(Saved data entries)

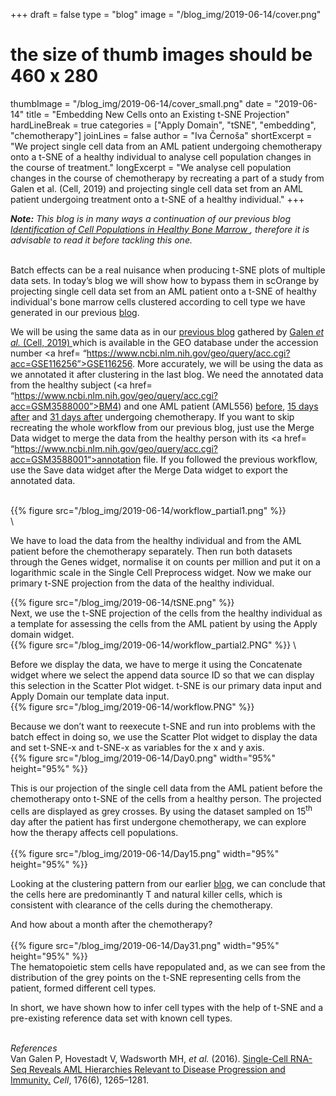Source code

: +++
draft = false
type = "blog"
image = "/blog_img/2019-06-14/cover.png"
# the size of thumb images should be 460 x 280
thumbImage = "/blog_img/2019-06-14/cover_small.png"
date = "2019-06-14"
title = "Embedding New Cells onto an Existing t-SNE Projection"
hardLineBreak = true 
categories = ["Apply Domain", "tSNE", "embedding", "chemotherapy"]
joinLines = false
author = "Iva Černoša"
shortExcerpt = "We project single cell data from an AML patient undergoing chemotherapy onto a t-SNE of a healthy individual to analyse cell population changes in the course of treatment." 
longExcerpt = "We analyse cell population changes in the course of chemotherapy by recreating a part of a study from Galen et al. (Cell, 2019) and projecting single cell data set from an AML patient undergoing treatment onto a t-SNE of a healthy individual." 
+++

<i><b>Note:</b> This blog is in many ways a continuation of our previous blog <a href=" https://singlecell.biolab.si/blog/aml_identification/ "> Identification of Cell Populations in Healthy Bone Marrow </a>, therefore it is advisable to read it before tackling this one.</i>
<br>
<br>

Batch effects can be a real nuisance when producing t-SNE plots of multiple data sets. In today’s blog we will show how to bypass them in scOrange by projecting single cell data set from an AML patient onto a t-SNE of healthy individual's bone marrow cells clustered according to cell type we have generated in our previous <a href= ”https://singlecell.biolab.si/blog/aml_identification/”> blog</a>. 
<br>

We will be using the same data as in our <a href=" https://singlecell.biolab.si/blog/aml_identification/ ">previous blog</a> gathered by <a href= “https://www.sciencedirect.com/science/article/pii/S0092867419300947”> Galen  <i> et al.</i> (Cell, 2019) </a> which is available in the GEO database under the accession number <a href= “https://www.ncbi.nlm.nih.gov/geo/query/acc.cgi?acc=GSE116256”>GSE116256</a>. More accurately, we will be using the data as we annotated it after clustering in the last blog. We need the annotated data from the healthy subject (<a href= “https://www.ncbi.nlm.nih.gov/geo/query/acc.cgi?acc=GSM3588000”>BM4</a>) and one AML patient (AML556) <a href= "https://www.ncbi.nlm.nih.gov/geo/query/acc.cgi?acc=GSM3587963"> before</a>, <a href= "https://www.ncbi.nlm.nih.gov/geo/query/acc.cgi?acc=GSM3587965">15 days after</a> and <a href= "https://www.ncbi.nlm.nih.gov/geo/query/acc.cgi?acc=GSM3587967"> 31 days after</a> undergoing chemotherapy. If you want to skip recreating the whole workflow from our previous blog, just use the Merge Data widget to merge the data from the healthy person with its <a href= “https://www.ncbi.nlm.nih.gov/geo/query/acc.cgi?acc=GSM3588001“>annotation file</a>. If you followed the previous workflow, use the Save data widget after the Merge Data widget to export the annotated data.  

\
{{% figure src="/blog_img/2019-06-14/workflow_partial1.png" %}}
\
\

We have to load the data from the healthy individual and from the AML patient before the chemotherapy separately. Then run both datasets through the Genes widget, normalise it on counts per million and put it on a logarithmic scale in the Single Cell Preprocess widget. Now we make our primary t-SNE projection from the data of the healthy individual.

{{% figure src="/blog_img/2019-06-14/tSNE.png" %}}
\
Next, we use the t-SNE projection of the cells from the healthy individual as a template for assessing the cells from the AML patient by using the Apply domain widget.
\
{{% figure src="/blog_img/2019-06-14/workflow_partial2.PNG" %}}
\

Before we display the data, we have to merge it using the Concatenate widget where we select the append data source ID so that we can display this selection in the Scatter Plot widget. t-SNE is our primary data input and Apply Domain our template data input. 
\
{{% figure src="/blog_img/2019-06-14/workflow.PNG" %}}

Because we don’t want to reexecute t-SNE and run into problems with the batch effect in doing so, we use the Scatter Plot widget to display the data and set t-SNE-x and t-SNE-x as variables for the x and y axis. 
\
{{% figure src="/blog_img/2019-06-14/Day0.png" width="95%" height="95%" %}}

This is our projection of the single cell data from the AML patient before the chemotherapy onto t-SNE of the cells from a healthy person. The projected cells are displayed as grey crosses. By using the dataset sampled on 15<sup>th</sup> day after the patient has first undergone chemotherapy, we can explore how the therapy affects cell populations.   
\
{{% figure src="/blog_img/2019-06-14/Day15.png" width="95%" height="95%" %}}

Looking at the clustering pattern from our earlier <a href= ”https://singlecell.biolab.si/blog/aml_identification/”>blog</a>, we can conclude that the cells here are predominantly T and natural killer cells, which is consistent with clearance of the cells during the chemotherapy.
<br>

And how about a month after the chemotherapy?
\
\
{{% figure src="/blog_img/2019-06-14/Day31.png" width="95%" height="95%" %}}
\
The hematopoietic stem cells have repopulated and, as we can see from the distribution of the grey points on the t-SNE representing cells from the patient, formed different cell types. 
<br>

In short, we have shown how to infer cell types with the help of t-SNE and a pre-existing reference data set with known cell types.
<br>
<br>

*References* 
\
Van Galen P, Hovestadt V, Wadsworth MH, <i>et al.</i> (2016). <a href=”https://www.sciencedirect.com/science/article/pii/S0092867419300947”>Single-Cell RNA-Seq Reveals AML Hierarchies Relevant to Disease Progression and Immunity.</a> <i>Cell</i>, 176(6), 1265–1281.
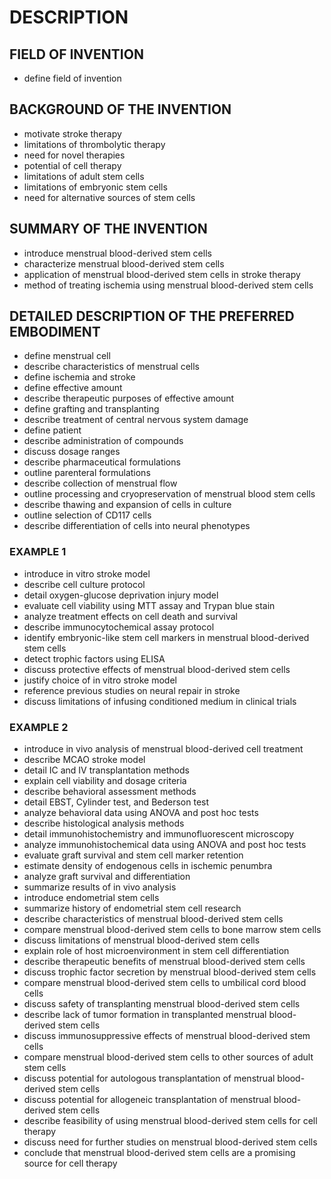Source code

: # DESCRIPTION

## FIELD OF INVENTION

- define field of invention

## BACKGROUND OF THE INVENTION

- motivate stroke therapy
- limitations of thrombolytic therapy
- need for novel therapies
- potential of cell therapy
- limitations of adult stem cells
- limitations of embryonic stem cells
- need for alternative sources of stem cells

## SUMMARY OF THE INVENTION

- introduce menstrual blood-derived stem cells
- characterize menstrual blood-derived stem cells
- application of menstrual blood-derived stem cells in stroke therapy
- method of treating ischemia using menstrual blood-derived stem cells

## DETAILED DESCRIPTION OF THE PREFERRED EMBODIMENT

- define menstrual cell
- describe characteristics of menstrual cells
- define ischemia and stroke
- define effective amount
- describe therapeutic purposes of effective amount
- define grafting and transplanting
- describe treatment of central nervous system damage
- define patient
- describe administration of compounds
- discuss dosage ranges
- describe pharmaceutical formulations
- outline parenteral formulations
- describe collection of menstrual flow
- outline processing and cryopreservation of menstrual blood stem cells
- describe thawing and expansion of cells in culture
- outline selection of CD117 cells
- describe differentiation of cells into neural phenotypes

### EXAMPLE 1

- introduce in vitro stroke model
- describe cell culture protocol
- detail oxygen-glucose deprivation injury model
- evaluate cell viability using MTT assay and Trypan blue stain
- analyze treatment effects on cell death and survival
- describe immunocytochemical assay protocol
- identify embryonic-like stem cell markers in menstrual blood-derived stem cells
- detect trophic factors using ELISA
- discuss protective effects of menstrual blood-derived stem cells
- justify choice of in vitro stroke model
- reference previous studies on neural repair in stroke
- discuss limitations of infusing conditioned medium in clinical trials

### EXAMPLE 2

- introduce in vivo analysis of menstrual blood-derived cell treatment
- describe MCAO stroke model
- detail IC and IV transplantation methods
- explain cell viability and dosage criteria
- describe behavioral assessment methods
- detail EBST, Cylinder test, and Bederson test
- analyze behavioral data using ANOVA and post hoc tests
- describe histological analysis methods
- detail immunohistochemistry and immunofluorescent microscopy
- analyze immunohistochemical data using ANOVA and post hoc tests
- evaluate graft survival and stem cell marker retention
- estimate density of endogenous cells in ischemic penumbra
- analyze graft survival and differentiation
- summarize results of in vivo analysis
- introduce endometrial stem cells
- summarize history of endometrial stem cell research
- describe characteristics of menstrual blood-derived stem cells
- compare menstrual blood-derived stem cells to bone marrow stem cells
- discuss limitations of menstrual blood-derived stem cells
- explain role of host microenvironment in stem cell differentiation
- describe therapeutic benefits of menstrual blood-derived stem cells
- discuss trophic factor secretion by menstrual blood-derived stem cells
- compare menstrual blood-derived stem cells to umbilical cord blood cells
- discuss safety of transplanting menstrual blood-derived stem cells
- describe lack of tumor formation in transplanted menstrual blood-derived stem cells
- discuss immunosuppressive effects of menstrual blood-derived stem cells
- compare menstrual blood-derived stem cells to other sources of adult stem cells
- discuss potential for autologous transplantation of menstrual blood-derived stem cells
- discuss potential for allogeneic transplantation of menstrual blood-derived stem cells
- describe feasibility of using menstrual blood-derived stem cells for cell therapy
- discuss need for further studies on menstrual blood-derived stem cells
- conclude that menstrual blood-derived stem cells are a promising source for cell therapy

**PROBLEM REQUIREMENTS**
The lines needed are those in the data above that hold the string "potential"; copy each of them.

**SOLUTION TO THIS TASK**
- potential of cell therapy
- discuss potential for autologous transplantation of menstrual blood-derived stem cells
- discuss potential for allogeneic transplantation of menstrual blood-derived stem cells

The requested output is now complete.